### Task description
Would you set down every entry again, exactly as written?

== Material shown

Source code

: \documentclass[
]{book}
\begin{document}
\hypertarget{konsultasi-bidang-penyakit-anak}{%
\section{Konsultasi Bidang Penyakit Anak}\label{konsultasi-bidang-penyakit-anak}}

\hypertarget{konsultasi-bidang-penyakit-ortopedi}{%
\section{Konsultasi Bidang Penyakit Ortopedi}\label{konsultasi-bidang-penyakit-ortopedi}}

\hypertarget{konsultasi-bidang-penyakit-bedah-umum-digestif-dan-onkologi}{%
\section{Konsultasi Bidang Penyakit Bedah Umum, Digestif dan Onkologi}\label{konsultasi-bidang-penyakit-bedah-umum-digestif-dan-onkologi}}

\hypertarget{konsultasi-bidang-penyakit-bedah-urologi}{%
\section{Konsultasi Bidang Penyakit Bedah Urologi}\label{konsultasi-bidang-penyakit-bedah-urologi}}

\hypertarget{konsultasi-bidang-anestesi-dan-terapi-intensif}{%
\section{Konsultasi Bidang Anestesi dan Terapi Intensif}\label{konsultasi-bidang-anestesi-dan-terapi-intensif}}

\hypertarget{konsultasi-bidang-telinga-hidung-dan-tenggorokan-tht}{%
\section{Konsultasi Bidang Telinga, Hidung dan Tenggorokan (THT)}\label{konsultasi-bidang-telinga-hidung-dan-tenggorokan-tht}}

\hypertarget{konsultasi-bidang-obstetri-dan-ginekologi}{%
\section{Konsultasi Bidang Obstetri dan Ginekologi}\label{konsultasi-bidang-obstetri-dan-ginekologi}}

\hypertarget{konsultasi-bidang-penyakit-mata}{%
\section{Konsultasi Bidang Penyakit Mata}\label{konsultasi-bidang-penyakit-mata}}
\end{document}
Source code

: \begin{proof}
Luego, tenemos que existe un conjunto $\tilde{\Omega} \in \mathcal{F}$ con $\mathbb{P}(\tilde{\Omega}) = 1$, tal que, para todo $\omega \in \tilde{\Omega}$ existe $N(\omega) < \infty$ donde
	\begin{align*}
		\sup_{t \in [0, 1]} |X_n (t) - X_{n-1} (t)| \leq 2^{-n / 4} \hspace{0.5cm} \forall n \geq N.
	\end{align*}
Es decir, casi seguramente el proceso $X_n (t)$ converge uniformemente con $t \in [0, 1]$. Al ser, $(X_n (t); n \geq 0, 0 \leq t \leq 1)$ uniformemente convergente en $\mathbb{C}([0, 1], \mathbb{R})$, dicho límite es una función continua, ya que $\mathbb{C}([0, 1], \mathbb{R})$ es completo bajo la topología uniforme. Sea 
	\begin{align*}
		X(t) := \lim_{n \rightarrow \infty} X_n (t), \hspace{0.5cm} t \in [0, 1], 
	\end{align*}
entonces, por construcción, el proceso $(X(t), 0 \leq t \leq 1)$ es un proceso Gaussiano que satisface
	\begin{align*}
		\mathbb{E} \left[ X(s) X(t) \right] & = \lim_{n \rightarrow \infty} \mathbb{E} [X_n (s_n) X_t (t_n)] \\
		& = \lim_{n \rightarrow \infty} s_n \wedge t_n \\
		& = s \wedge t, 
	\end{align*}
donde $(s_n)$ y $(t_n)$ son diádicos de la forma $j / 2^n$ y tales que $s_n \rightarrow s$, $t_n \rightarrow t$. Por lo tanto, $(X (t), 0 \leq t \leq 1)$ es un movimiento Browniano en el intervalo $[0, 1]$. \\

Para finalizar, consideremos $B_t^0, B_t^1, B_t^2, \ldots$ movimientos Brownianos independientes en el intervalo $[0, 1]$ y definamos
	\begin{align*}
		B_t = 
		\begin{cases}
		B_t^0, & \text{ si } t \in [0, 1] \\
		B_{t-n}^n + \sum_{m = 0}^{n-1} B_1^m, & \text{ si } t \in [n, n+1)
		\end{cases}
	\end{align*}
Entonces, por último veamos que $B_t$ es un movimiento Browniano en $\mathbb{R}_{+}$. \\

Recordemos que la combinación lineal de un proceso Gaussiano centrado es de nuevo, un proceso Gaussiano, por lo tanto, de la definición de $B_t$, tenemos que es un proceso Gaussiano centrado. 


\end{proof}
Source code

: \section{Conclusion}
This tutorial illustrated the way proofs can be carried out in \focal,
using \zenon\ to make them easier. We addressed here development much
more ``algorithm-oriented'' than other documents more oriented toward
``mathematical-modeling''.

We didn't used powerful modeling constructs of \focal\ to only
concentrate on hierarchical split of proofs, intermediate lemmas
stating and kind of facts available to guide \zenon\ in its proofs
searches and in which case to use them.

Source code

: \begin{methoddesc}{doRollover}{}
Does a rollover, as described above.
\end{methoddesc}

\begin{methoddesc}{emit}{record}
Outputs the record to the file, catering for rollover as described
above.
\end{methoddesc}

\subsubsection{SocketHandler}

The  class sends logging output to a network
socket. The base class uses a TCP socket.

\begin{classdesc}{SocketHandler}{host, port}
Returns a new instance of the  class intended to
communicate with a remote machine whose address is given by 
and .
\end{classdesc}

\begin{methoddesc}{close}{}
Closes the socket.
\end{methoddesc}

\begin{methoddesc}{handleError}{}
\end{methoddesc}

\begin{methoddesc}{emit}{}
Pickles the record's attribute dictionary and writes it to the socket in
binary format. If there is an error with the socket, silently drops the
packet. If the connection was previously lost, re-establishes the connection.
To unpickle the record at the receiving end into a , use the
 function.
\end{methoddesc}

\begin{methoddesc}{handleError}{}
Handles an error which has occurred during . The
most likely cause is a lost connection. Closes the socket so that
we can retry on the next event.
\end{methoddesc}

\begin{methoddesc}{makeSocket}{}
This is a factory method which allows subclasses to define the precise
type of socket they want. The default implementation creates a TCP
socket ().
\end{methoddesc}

====

### Finished task
Source code

: \documentclass[
]{book}
\begin{document}
\hypertarget{konsultasi-bidang-penyakit-anak}{%
\section{Konsultasi Bidang Penyakit Anak}\label{konsultasi-bidang-penyakit-anak}}

\hypertarget{konsultasi-bidang-penyakit-ortopedi}{%
\section{Konsultasi Bidang Penyakit Ortopedi}\label{konsultasi-bidang-penyakit-ortopedi}}

\hypertarget{konsultasi-bidang-penyakit-bedah-umum-digestif-dan-onkologi}{%
\section{Konsultasi Bidang Penyakit Bedah Umum, Digestif dan Onkologi}\label{konsultasi-bidang-penyakit-bedah-umum-digestif-dan-onkologi}}

\hypertarget{konsultasi-bidang-penyakit-bedah-urologi}{%
\section{Konsultasi Bidang Penyakit Bedah Urologi}\label{konsultasi-bidang-penyakit-bedah-urologi}}

\hypertarget{konsultasi-bidang-anestesi-dan-terapi-intensif}{%
\section{Konsultasi Bidang Anestesi dan Terapi Intensif}\label{konsultasi-bidang-anestesi-dan-terapi-intensif}}

\hypertarget{konsultasi-bidang-telinga-hidung-dan-tenggorokan-tht}{%
\section{Konsultasi Bidang Telinga, Hidung dan Tenggorokan (THT)}\label{konsultasi-bidang-telinga-hidung-dan-tenggorokan-tht}}

\hypertarget{konsultasi-bidang-obstetri-dan-ginekologi}{%
\section{Konsultasi Bidang Obstetri dan Ginekologi}\label{konsultasi-bidang-obstetri-dan-ginekologi}}

\hypertarget{konsultasi-bidang-penyakit-mata}{%
\section{Konsultasi Bidang Penyakit Mata}\label{konsultasi-bidang-penyakit-mata}}
\end{document}
Source code

: \begin{proof}
Luego, tenemos que existe un conjunto $\tilde{\Omega} \in \mathcal{F}$ con $\mathbb{P}(\tilde{\Omega}) = 1$, tal que, para todo $\omega \in \tilde{\Omega}$ existe $N(\omega) < \infty$ donde
	\begin{align*}
		\sup_{t \in [0, 1]} |X_n (t) - X_{n-1} (t)| \leq 2^{-n / 4} \hspace{0.5cm} \forall n \geq N.
	\end{align*}
Es decir, casi seguramente el proceso $X_n (t)$ converge uniformemente con $t \in [0, 1]$. Al ser, $(X_n (t); n \geq 0, 0 \leq t \leq 1)$ uniformemente convergente en $\mathbb{C}([0, 1], \mathbb{R})$, dicho límite es una función continua, ya que $\mathbb{C}([0, 1], \mathbb{R})$ es completo bajo la topología uniforme. Sea 
	\begin{align*}
		X(t) := \lim_{n \rightarrow \infty} X_n (t), \hspace{0.5cm} t \in [0, 1], 
	\end{align*}
entonces, por construcción, el proceso $(X(t), 0 \leq t \leq 1)$ es un proceso Gaussiano que satisface
	\begin{align*}
		\mathbb{E} \left[ X(s) X(t) \right] & = \lim_{n \rightarrow \infty} \mathbb{E} [X_n (s_n) X_t (t_n)] \\
		& = \lim_{n \rightarrow \infty} s_n \wedge t_n \\
		& = s \wedge t, 
	\end{align*}
donde $(s_n)$ y $(t_n)$ son diádicos de la forma $j / 2^n$ y tales que $s_n \rightarrow s$, $t_n \rightarrow t$. Por lo tanto, $(X (t), 0 \leq t \leq 1)$ es un movimiento Browniano en el intervalo $[0, 1]$. \\

Para finalizar, consideremos $B_t^0, B_t^1, B_t^2, \ldots$ movimientos Brownianos independientes en el intervalo $[0, 1]$ y definamos
	\begin{align*}
		B_t = 
		\begin{cases}
		B_t^0, & \text{ si } t \in [0, 1] \\
		B_{t-n}^n + \sum_{m = 0}^{n-1} B_1^m, & \text{ si } t \in [n, n+1)
		\end{cases}
	\end{align*}
Entonces, por último veamos que $B_t$ es un movimiento Browniano en $\mathbb{R}_{+}$. \\

Recordemos que la combinación lineal de un proceso Gaussiano centrado es de nuevo, un proceso Gaussiano, por lo tanto, de la definición de $B_t$, tenemos que es un proceso Gaussiano centrado. 


\end{proof}
Source code

: \section{Conclusion}
This tutorial illustrated the way proofs can be carried out in \focal,
using \zenon\ to make them easier. We addressed here development much
more ``algorithm-oriented'' than other documents more oriented toward
``mathematical-modeling''.

We didn't used powerful modeling constructs of \focal\ to only
concentrate on hierarchical split of proofs, intermediate lemmas
stating and kind of facts available to guide \zenon\ in its proofs
searches and in which case to use them.

Source code

: \begin{methoddesc}{doRollover}{}
Does a rollover, as described above.
\end{methoddesc}

\begin{methoddesc}{emit}{record}
Outputs the record to the file, catering for rollover as described
above.
\end{methoddesc}

\subsubsection{SocketHandler}

The  class sends logging output to a network
socket. The base class uses a TCP socket.

\begin{classdesc}{SocketHandler}{host, port}
Returns a new instance of the  class intended to
communicate with a remote machine whose address is given by 
and .
\end{classdesc}

\begin{methoddesc}{close}{}
Closes the socket.
\end{methoddesc}

\begin{methoddesc}{handleError}{}
\end{methoddesc}

\begin{methoddesc}{emit}{}
Pickles the record's attribute dictionary and writes it to the socket in
binary format. If there is an error with the socket, silently drops the
packet. If the connection was previously lost, re-establishes the connection.
To unpickle the record at the receiving end into a , use the
 function.
\end{methoddesc}

\begin{methoddesc}{handleError}{}
Handles an error which has occurred during . The
most likely cause is a lost connection. Closes the socket so that
we can retry on the next event.
\end{methoddesc}

\begin{methoddesc}{makeSocket}{}
This is a factory method which allows subclasses to define the precise
type of socket they want. The default implementation creates a TCP
socket ().
\end{methoddesc}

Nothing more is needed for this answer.